PROBLEM REQUIREMENTS: Only one number is wanted here: how many lines of the data hold "value".

DATA FOR PROCESSING:
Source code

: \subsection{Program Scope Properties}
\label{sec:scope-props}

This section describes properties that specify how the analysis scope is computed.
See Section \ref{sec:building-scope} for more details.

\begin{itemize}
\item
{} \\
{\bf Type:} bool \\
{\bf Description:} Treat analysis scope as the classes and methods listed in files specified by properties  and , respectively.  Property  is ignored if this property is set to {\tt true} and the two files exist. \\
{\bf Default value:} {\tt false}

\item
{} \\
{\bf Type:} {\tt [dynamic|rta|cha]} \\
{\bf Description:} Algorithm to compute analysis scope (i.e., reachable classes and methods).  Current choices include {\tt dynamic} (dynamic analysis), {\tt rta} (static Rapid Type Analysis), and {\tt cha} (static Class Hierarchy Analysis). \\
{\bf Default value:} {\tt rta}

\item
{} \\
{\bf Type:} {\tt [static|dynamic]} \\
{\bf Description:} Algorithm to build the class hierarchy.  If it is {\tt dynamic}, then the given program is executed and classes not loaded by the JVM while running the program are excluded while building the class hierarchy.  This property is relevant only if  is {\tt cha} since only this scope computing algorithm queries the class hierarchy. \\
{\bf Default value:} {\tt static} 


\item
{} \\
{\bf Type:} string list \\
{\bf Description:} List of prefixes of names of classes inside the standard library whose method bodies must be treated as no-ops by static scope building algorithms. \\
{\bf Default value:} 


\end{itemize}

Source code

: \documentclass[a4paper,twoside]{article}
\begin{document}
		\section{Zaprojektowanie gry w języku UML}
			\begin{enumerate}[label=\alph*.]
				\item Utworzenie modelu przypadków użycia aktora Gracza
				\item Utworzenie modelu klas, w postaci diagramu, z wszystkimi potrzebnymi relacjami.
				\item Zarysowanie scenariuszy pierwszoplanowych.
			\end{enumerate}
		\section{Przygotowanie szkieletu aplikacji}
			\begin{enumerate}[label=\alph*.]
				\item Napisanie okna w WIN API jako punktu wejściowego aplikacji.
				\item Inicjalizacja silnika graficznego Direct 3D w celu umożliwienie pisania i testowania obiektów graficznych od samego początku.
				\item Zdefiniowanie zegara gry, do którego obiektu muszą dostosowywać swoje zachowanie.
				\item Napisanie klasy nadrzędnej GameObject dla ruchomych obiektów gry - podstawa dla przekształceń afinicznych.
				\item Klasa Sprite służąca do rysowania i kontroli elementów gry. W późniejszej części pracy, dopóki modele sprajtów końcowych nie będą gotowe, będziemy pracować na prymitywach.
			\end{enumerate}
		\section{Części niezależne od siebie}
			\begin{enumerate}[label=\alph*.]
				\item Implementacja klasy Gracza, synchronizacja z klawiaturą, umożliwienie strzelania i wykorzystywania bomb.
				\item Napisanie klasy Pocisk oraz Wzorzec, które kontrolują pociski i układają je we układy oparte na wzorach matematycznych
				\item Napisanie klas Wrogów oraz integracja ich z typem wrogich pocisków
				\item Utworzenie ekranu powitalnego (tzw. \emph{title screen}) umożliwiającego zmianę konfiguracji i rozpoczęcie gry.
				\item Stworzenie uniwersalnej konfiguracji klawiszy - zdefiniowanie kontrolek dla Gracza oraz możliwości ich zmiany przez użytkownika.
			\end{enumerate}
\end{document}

TASK SOLUTION: 4